Task prompt ▸ Which lines of the entries below contain the string "github"? Copy each one.

Extracted records
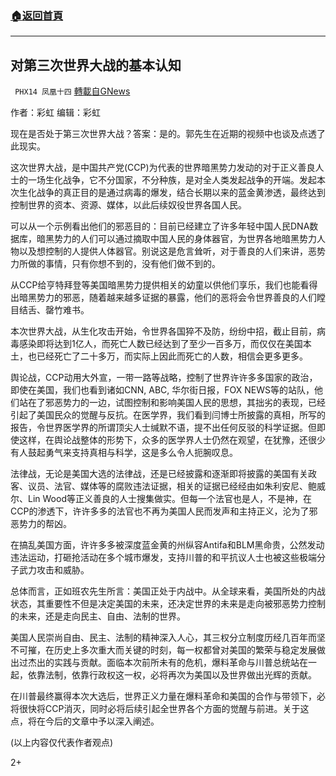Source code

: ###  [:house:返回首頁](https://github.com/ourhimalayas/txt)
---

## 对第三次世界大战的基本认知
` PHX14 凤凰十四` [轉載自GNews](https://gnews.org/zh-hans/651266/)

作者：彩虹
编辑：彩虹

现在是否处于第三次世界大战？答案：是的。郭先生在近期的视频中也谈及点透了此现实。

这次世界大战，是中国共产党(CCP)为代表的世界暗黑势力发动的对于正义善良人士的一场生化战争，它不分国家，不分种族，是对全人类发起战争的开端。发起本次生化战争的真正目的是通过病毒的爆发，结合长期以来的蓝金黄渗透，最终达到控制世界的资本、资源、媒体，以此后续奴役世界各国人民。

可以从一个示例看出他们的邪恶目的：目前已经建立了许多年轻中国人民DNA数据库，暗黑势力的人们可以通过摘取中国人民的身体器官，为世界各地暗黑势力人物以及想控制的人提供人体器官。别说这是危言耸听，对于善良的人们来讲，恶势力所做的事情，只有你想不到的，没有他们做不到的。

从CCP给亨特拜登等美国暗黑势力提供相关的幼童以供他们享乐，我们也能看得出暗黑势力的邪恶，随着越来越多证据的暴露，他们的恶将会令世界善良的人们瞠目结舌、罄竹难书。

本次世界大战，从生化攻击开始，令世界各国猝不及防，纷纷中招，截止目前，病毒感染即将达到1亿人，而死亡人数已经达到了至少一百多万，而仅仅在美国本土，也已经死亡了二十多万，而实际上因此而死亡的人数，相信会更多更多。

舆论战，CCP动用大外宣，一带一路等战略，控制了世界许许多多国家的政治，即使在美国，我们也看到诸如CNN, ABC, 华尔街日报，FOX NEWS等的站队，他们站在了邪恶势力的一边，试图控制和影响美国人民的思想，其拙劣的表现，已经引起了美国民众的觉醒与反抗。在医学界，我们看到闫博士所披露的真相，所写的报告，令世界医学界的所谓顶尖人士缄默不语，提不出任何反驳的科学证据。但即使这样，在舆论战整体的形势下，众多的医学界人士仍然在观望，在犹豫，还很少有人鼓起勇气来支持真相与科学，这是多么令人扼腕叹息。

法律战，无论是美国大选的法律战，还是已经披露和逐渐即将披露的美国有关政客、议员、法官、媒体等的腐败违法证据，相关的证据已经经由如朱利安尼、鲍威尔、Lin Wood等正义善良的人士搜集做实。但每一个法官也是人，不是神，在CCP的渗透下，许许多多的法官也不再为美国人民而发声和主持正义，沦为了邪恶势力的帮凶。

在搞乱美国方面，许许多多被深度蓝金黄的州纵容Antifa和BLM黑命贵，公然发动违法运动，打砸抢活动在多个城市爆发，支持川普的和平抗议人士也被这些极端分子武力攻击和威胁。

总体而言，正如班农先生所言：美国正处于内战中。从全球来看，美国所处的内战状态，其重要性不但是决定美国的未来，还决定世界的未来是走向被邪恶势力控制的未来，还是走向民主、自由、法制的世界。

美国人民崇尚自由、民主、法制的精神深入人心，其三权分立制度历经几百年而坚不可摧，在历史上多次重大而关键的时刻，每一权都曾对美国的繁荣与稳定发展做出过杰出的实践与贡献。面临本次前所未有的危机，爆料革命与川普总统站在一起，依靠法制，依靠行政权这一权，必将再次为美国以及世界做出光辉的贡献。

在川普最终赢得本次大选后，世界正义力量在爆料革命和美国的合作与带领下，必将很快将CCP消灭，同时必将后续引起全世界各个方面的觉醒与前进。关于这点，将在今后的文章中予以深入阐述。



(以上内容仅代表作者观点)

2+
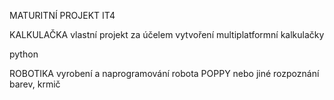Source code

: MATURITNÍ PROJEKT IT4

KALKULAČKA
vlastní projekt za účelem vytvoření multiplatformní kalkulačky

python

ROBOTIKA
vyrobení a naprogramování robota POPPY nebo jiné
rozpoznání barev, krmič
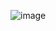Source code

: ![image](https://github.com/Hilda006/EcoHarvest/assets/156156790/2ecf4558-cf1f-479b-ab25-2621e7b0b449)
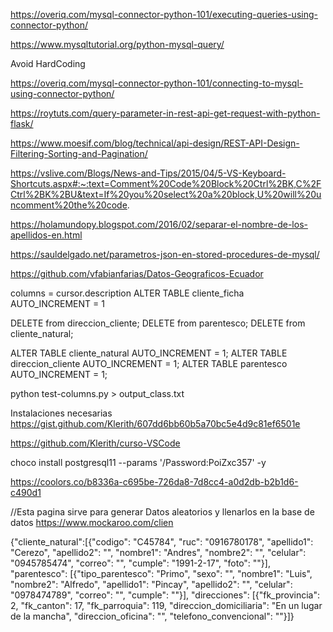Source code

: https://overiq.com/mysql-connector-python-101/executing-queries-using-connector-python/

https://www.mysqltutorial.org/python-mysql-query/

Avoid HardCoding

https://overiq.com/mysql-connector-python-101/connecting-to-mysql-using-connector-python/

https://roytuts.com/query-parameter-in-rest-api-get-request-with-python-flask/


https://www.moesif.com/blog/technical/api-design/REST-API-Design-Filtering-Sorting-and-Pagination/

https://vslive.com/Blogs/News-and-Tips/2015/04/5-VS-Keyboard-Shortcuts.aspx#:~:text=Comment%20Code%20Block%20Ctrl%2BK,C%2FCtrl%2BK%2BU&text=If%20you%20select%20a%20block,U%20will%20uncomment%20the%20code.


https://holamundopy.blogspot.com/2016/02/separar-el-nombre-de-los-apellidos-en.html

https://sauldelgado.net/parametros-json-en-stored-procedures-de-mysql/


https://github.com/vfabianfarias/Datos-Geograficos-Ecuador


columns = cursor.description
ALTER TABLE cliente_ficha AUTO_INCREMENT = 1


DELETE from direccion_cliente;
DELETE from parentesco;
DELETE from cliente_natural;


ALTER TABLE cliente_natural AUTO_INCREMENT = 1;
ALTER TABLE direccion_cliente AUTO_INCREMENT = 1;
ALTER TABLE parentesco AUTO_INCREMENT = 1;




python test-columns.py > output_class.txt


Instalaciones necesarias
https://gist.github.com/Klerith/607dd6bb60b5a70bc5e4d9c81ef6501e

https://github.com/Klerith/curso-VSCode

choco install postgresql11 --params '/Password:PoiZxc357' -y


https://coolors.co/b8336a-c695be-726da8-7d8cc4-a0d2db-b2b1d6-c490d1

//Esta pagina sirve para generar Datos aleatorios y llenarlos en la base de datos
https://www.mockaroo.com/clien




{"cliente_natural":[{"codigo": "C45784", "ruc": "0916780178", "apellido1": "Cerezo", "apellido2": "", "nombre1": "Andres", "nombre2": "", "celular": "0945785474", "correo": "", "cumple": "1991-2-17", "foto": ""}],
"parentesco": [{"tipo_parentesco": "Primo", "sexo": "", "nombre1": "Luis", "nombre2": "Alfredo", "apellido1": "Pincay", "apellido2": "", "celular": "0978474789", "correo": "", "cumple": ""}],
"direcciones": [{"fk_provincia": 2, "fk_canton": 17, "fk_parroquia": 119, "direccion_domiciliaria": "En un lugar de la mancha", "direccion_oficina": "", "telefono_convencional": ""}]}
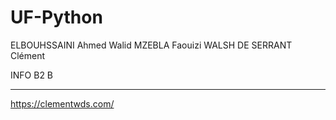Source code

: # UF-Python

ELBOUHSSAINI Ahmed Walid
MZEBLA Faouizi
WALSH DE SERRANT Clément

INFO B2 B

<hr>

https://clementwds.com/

Response to the exercise ▸
: ###  [:house:返回首頁](https://github.com/ourhimalayas/txt)
: ![image](https://github.com/Hilda006/EcoHarvest/assets/156156790/2ecf4558-cf1f-479b-ab25-2621e7b0b449)
https://github.com/vfabianfarias/Datos-Geograficos-Ecuador
https://gist.github.com/Klerith/607dd6bb60b5a70bc5e4d9c81ef6501e
https://github.com/Klerith/curso-VSCode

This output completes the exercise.